The problem:
Could you restate the data word for word?
+ + + +
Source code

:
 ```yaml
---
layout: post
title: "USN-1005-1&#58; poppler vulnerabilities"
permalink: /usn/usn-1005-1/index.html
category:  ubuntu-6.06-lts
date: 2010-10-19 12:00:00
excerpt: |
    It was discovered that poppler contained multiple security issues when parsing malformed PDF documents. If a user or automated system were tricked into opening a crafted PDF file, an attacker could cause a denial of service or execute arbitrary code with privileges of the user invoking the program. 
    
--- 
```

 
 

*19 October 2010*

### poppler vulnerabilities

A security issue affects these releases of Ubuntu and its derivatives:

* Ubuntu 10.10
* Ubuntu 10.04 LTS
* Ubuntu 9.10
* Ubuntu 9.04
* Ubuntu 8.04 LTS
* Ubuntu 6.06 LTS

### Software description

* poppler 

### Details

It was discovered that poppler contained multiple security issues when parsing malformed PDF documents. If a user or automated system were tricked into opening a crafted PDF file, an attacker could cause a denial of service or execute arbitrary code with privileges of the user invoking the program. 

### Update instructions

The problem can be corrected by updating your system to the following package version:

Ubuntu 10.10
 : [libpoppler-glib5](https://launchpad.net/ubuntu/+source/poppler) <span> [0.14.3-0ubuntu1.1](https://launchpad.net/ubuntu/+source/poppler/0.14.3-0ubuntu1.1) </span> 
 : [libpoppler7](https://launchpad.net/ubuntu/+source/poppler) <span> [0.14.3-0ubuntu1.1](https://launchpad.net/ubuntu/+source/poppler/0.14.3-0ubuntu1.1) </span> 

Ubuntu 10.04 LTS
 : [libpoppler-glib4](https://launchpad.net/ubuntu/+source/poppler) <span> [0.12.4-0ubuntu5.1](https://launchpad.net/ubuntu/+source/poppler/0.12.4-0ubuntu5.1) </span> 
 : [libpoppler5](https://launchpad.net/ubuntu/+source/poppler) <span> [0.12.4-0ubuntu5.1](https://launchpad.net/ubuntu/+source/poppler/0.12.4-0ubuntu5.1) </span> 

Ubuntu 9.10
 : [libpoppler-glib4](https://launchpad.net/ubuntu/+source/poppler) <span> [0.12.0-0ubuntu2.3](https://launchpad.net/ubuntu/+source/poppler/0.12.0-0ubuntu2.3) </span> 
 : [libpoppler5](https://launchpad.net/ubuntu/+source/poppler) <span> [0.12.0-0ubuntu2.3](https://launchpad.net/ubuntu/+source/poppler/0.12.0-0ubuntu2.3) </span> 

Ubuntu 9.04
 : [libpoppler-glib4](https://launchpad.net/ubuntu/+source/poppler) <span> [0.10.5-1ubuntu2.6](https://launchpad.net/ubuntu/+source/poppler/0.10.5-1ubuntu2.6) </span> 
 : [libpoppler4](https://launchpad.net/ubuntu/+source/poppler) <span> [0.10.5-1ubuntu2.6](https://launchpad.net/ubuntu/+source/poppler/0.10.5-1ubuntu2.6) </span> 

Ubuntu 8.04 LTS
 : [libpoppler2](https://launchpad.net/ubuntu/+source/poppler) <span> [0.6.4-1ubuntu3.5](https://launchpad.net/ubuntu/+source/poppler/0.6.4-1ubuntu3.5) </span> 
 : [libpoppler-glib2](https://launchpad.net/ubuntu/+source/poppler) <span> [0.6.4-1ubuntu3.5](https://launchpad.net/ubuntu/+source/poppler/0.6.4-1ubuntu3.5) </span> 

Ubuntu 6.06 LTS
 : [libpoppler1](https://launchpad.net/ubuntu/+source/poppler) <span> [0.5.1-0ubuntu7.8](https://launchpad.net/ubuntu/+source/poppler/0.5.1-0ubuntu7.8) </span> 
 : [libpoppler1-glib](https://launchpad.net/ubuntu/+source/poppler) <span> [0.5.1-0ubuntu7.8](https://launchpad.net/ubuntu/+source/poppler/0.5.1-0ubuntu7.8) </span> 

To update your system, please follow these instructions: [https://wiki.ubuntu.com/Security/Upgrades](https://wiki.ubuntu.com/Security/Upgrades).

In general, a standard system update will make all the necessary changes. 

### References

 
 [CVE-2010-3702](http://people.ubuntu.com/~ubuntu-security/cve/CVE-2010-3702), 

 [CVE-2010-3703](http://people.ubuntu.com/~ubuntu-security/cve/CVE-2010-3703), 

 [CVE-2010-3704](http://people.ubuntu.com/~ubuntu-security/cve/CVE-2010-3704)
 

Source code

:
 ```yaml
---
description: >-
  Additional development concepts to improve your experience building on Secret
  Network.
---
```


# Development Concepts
+ + + +
Response:
Source code

:
 ```yaml
---
layout: post
title: "USN-1005-1&#58; poppler vulnerabilities"
permalink: /usn/usn-1005-1/index.html
category:  ubuntu-6.06-lts
date: 2010-10-19 12:00:00
excerpt: |
    It was discovered that poppler contained multiple security issues when parsing malformed PDF documents. If a user or automated system were tricked into opening a crafted PDF file, an attacker could cause a denial of service or execute arbitrary code with privileges of the user invoking the program. 
    
--- 
```

 
 

*19 October 2010*

### poppler vulnerabilities

A security issue affects these releases of Ubuntu and its derivatives:

* Ubuntu 10.10
* Ubuntu 10.04 LTS
* Ubuntu 9.10
* Ubuntu 9.04
* Ubuntu 8.04 LTS
* Ubuntu 6.06 LTS

### Software description

* poppler 

### Details

It was discovered that poppler contained multiple security issues when parsing malformed PDF documents. If a user or automated system were tricked into opening a crafted PDF file, an attacker could cause a denial of service or execute arbitrary code with privileges of the user invoking the program. 

### Update instructions

The problem can be corrected by updating your system to the following package version:

Ubuntu 10.10
 : [libpoppler-glib5](https://launchpad.net/ubuntu/+source/poppler) <span> [0.14.3-0ubuntu1.1](https://launchpad.net/ubuntu/+source/poppler/0.14.3-0ubuntu1.1) </span> 
 : [libpoppler7](https://launchpad.net/ubuntu/+source/poppler) <span> [0.14.3-0ubuntu1.1](https://launchpad.net/ubuntu/+source/poppler/0.14.3-0ubuntu1.1) </span> 

Ubuntu 10.04 LTS
 : [libpoppler-glib4](https://launchpad.net/ubuntu/+source/poppler) <span> [0.12.4-0ubuntu5.1](https://launchpad.net/ubuntu/+source/poppler/0.12.4-0ubuntu5.1) </span> 
 : [libpoppler5](https://launchpad.net/ubuntu/+source/poppler) <span> [0.12.4-0ubuntu5.1](https://launchpad.net/ubuntu/+source/poppler/0.12.4-0ubuntu5.1) </span> 

Ubuntu 9.10
 : [libpoppler-glib4](https://launchpad.net/ubuntu/+source/poppler) <span> [0.12.0-0ubuntu2.3](https://launchpad.net/ubuntu/+source/poppler/0.12.0-0ubuntu2.3) </span> 
 : [libpoppler5](https://launchpad.net/ubuntu/+source/poppler) <span> [0.12.0-0ubuntu2.3](https://launchpad.net/ubuntu/+source/poppler/0.12.0-0ubuntu2.3) </span> 

Ubuntu 9.04
 : [libpoppler-glib4](https://launchpad.net/ubuntu/+source/poppler) <span> [0.10.5-1ubuntu2.6](https://launchpad.net/ubuntu/+source/poppler/0.10.5-1ubuntu2.6) </span> 
 : [libpoppler4](https://launchpad.net/ubuntu/+source/poppler) <span> [0.10.5-1ubuntu2.6](https://launchpad.net/ubuntu/+source/poppler/0.10.5-1ubuntu2.6) </span> 

Ubuntu 8.04 LTS
 : [libpoppler2](https://launchpad.net/ubuntu/+source/poppler) <span> [0.6.4-1ubuntu3.5](https://launchpad.net/ubuntu/+source/poppler/0.6.4-1ubuntu3.5) </span> 
 : [libpoppler-glib2](https://launchpad.net/ubuntu/+source/poppler) <span> [0.6.4-1ubuntu3.5](https://launchpad.net/ubuntu/+source/poppler/0.6.4-1ubuntu3.5) </span> 

Ubuntu 6.06 LTS
 : [libpoppler1](https://launchpad.net/ubuntu/+source/poppler) <span> [0.5.1-0ubuntu7.8](https://launchpad.net/ubuntu/+source/poppler/0.5.1-0ubuntu7.8) </span> 
 : [libpoppler1-glib](https://launchpad.net/ubuntu/+source/poppler) <span> [0.5.1-0ubuntu7.8](https://launchpad.net/ubuntu/+source/poppler/0.5.1-0ubuntu7.8) </span> 

To update your system, please follow these instructions: [https://wiki.ubuntu.com/Security/Upgrades](https://wiki.ubuntu.com/Security/Upgrades).

In general, a standard system update will make all the necessary changes. 

### References

 
 [CVE-2010-3702](http://people.ubuntu.com/~ubuntu-security/cve/CVE-2010-3702), 

 [CVE-2010-3703](http://people.ubuntu.com/~ubuntu-security/cve/CVE-2010-3703), 

 [CVE-2010-3704](http://people.ubuntu.com/~ubuntu-security/cve/CVE-2010-3704)
 

Source code

:
 ```yaml
---
description: >-
  Additional development concepts to improve your experience building on Secret
  Network.
---
```


# Development Concepts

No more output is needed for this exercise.